- INSTRUCTIONS TO FOLLOW -
Copy out each line below that has the word "absolute" in it.

- WORKING DATA -
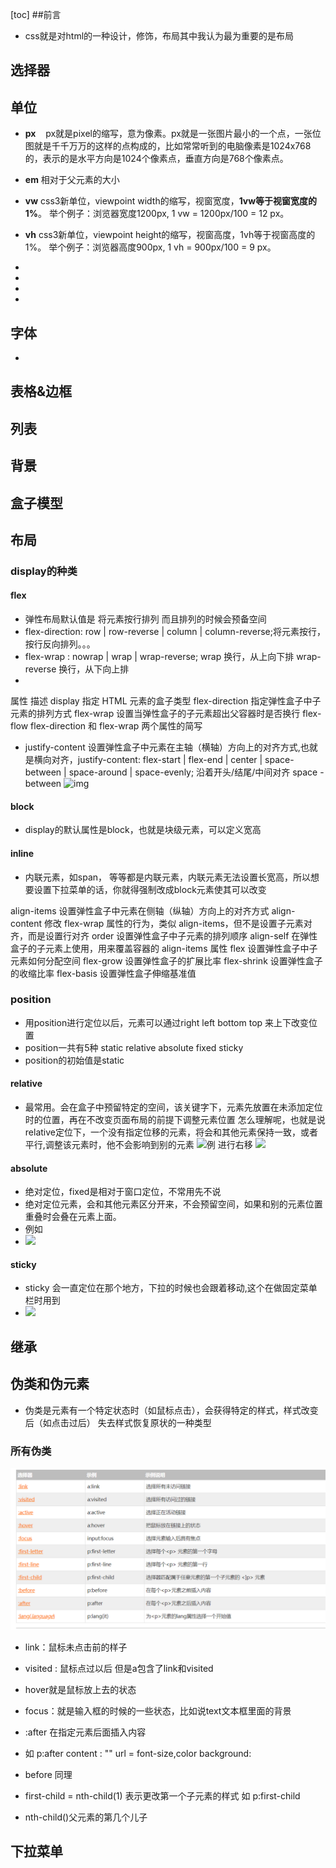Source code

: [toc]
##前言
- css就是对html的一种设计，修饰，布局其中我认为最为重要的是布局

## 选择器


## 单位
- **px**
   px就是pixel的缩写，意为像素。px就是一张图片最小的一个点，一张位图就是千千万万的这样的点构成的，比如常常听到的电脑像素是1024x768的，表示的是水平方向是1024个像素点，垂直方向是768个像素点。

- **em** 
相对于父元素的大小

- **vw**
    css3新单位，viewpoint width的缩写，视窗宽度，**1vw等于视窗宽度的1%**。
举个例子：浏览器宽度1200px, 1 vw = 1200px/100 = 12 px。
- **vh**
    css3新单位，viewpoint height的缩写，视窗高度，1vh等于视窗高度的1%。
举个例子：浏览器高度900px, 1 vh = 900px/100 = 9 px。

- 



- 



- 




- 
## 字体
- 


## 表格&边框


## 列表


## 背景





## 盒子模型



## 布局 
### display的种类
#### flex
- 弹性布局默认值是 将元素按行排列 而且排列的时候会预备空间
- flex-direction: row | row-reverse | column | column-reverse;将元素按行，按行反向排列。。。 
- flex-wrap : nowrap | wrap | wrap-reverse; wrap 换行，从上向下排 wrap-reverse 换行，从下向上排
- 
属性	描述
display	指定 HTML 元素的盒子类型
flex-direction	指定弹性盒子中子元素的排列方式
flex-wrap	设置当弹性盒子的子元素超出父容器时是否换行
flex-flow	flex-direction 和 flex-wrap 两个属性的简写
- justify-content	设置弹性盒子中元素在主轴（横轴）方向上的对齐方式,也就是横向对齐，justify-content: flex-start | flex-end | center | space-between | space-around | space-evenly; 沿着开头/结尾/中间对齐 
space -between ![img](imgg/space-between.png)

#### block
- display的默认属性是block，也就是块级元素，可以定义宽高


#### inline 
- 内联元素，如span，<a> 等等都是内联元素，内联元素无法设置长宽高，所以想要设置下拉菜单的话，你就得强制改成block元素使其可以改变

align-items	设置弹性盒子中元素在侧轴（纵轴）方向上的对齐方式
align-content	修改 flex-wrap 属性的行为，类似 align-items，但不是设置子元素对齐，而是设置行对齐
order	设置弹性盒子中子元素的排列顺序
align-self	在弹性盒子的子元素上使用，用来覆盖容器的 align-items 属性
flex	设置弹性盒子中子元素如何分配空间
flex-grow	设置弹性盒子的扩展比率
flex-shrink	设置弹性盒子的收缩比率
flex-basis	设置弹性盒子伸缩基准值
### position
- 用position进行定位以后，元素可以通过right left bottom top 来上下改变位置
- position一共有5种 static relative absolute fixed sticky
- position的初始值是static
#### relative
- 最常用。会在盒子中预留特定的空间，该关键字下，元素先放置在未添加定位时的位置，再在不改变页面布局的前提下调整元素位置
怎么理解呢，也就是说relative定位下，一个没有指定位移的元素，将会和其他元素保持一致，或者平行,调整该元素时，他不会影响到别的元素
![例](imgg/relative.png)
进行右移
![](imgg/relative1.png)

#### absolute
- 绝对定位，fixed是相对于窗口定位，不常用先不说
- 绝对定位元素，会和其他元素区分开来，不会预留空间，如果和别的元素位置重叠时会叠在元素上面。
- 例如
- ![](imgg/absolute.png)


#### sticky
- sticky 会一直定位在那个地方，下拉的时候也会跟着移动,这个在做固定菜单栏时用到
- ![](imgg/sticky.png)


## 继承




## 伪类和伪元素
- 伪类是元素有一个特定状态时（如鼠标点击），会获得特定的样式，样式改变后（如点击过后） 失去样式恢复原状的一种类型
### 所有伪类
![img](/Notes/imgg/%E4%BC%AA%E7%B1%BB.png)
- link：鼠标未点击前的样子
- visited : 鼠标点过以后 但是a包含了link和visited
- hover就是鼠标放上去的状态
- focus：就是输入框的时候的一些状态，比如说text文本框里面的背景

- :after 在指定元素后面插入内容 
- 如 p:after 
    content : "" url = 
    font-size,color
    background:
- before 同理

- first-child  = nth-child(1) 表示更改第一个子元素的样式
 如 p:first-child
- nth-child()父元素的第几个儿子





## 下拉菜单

- YOUR SOLUTION -
- position一共有5种 static relative absolute fixed sticky
#### absolute
- ![](imgg/absolute.png)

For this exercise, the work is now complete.